Fuera del edificio de gobierno del condado de San Diego varias personas se declararon víctimas de asalto y acoso sexual como parte de una campaña nacional identificada como #MeToo o yo también; el lema que las mujeres víctimas de acoso y agresión sexual van usando conforme revelan que fueron ofendidas.

La campaña es nacional y consiste en revelar abusos y acosos, la mayoría cometidos cuando las víctimas eran menores de edad.

Sin embargo en California esta semana ya llevó a la renuncia de un legislador demócrata y a que el senado congelara también a uno de los suyos.

En San Diego junto a las Raj Silverman también marcharon adultas mayores, lo que se traduce que este es un problema sin atender adecuadamente por generaciones.

En la marcha en San Diego participaron hombres comprometidos a apoyar un cambio cultural con mayor respeto hacia las mujeres.

Muchas les llamaban aliados.

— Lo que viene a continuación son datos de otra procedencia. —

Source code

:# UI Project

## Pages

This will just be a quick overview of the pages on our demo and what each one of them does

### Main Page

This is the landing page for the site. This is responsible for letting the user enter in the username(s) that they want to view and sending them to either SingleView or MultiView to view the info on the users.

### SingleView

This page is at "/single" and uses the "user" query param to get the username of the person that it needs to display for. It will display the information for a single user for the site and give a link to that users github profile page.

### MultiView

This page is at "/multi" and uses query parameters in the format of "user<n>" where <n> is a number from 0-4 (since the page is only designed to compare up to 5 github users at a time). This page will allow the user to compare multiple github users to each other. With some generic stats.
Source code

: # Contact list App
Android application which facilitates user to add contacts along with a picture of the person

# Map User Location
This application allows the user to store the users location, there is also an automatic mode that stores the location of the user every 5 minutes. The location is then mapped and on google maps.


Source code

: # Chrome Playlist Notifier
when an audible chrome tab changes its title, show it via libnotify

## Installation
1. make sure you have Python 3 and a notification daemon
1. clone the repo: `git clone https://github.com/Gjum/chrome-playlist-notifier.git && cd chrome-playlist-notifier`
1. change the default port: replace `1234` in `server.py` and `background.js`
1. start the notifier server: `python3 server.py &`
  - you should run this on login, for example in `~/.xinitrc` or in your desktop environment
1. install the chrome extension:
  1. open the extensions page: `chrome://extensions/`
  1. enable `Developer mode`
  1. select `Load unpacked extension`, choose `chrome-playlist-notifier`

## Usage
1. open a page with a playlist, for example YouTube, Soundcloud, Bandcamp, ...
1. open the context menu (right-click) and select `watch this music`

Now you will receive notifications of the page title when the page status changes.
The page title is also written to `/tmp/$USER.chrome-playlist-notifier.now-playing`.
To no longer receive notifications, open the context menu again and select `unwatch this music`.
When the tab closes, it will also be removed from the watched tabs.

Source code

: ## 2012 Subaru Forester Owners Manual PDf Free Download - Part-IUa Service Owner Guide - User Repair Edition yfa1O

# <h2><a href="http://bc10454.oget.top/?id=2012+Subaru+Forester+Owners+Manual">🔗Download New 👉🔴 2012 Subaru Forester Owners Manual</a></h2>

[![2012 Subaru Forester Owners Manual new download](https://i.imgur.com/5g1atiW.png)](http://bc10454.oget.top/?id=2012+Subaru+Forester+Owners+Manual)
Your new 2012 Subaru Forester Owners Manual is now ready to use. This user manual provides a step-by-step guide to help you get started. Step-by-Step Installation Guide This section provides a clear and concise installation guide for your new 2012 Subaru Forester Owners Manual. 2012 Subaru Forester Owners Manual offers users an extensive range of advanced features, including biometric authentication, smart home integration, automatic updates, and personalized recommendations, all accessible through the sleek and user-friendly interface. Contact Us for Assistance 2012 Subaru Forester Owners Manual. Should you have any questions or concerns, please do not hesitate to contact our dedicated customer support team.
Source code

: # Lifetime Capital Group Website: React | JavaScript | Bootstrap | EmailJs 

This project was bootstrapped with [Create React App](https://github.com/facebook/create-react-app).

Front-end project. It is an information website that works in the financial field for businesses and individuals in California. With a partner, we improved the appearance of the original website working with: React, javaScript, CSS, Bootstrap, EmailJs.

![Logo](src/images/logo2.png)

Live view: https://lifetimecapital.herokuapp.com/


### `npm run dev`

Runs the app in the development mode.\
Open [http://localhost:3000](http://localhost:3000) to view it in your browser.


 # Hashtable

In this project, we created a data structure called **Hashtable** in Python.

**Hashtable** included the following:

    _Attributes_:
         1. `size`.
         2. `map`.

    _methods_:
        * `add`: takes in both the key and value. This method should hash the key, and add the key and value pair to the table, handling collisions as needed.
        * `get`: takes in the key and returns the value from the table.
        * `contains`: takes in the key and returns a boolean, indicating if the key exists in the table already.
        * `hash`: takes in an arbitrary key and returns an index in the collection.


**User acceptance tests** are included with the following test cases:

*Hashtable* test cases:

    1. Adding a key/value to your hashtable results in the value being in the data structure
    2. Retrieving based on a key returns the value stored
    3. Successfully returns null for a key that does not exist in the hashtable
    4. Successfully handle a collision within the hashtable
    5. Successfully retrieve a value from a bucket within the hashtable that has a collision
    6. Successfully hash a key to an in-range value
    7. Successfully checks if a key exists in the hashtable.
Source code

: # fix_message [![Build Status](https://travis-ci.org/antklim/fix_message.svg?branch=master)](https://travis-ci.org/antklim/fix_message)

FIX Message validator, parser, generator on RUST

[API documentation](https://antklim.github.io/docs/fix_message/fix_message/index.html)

Las mujeres y sus aliados en la marcha fueron más de 500 personas, calcularon las autoridades.

El movimiento ha cobrado gradualmente fuerza en el país.

Cuando algunas actrices de Hollywood comenzaron a revelar que el influyente productor Harvey Weinstein había abusado sexualmente de ellas y en menor grado las había acosado, inició un efecto dominó que todavía no se detiene.

Cada semana se suman más actrices a la denuncia contra Weinstein, y ahora contra congresistas, e inclusive contra el presidente Donald Trump por acoso.

En la arena política primero se reveló que el aspirante republicano que quiere ocupar el cargo que dejó en el senado en el procurador Jeff Sessions, Roy Moore, había abusado de una menor de 14 años de edad.

Moore rechazó abandonar la contienda en una elección especial y ahora lo apoya el presidente Trump, ante desacuerdo de legisladores de su propio partido.

Pero por el lado demócrata, una congresista de California, Jackie Speier, reveló que también dos congresistas de su bancada están acusados de cometer acoso en el capitolio.

Pero luego de eso, la cadena CNN consultó en el congreso y unas 50 personas, entre personal y asistente, denunciaron que en el capitolio hay un acoso sexual constante, que va desde lo sutil hasta lo abierto.

En California esta semana renunció el asambleísta Raúl Bocanegra, presionado por testimonios de mujeres que lo acusaron de actitudes inapropiadas y machistas desde hace años.

Por lo menos 35 legisladores de ambos partidos pedían la destitución de Bocanegra cuando prefirió renunciar.

Mientras tanto el senador Tony Mendoza, también demócrata, fue suspendido en comités a la espera de resultados de una investigación sobre acusaciones pro acoso sexual.

Los presidentes de la cámara baja estatal, Tony Rendón, y del senado, Kevin de León, se comprometieron a depurar actitudes sexistas en la legislatura.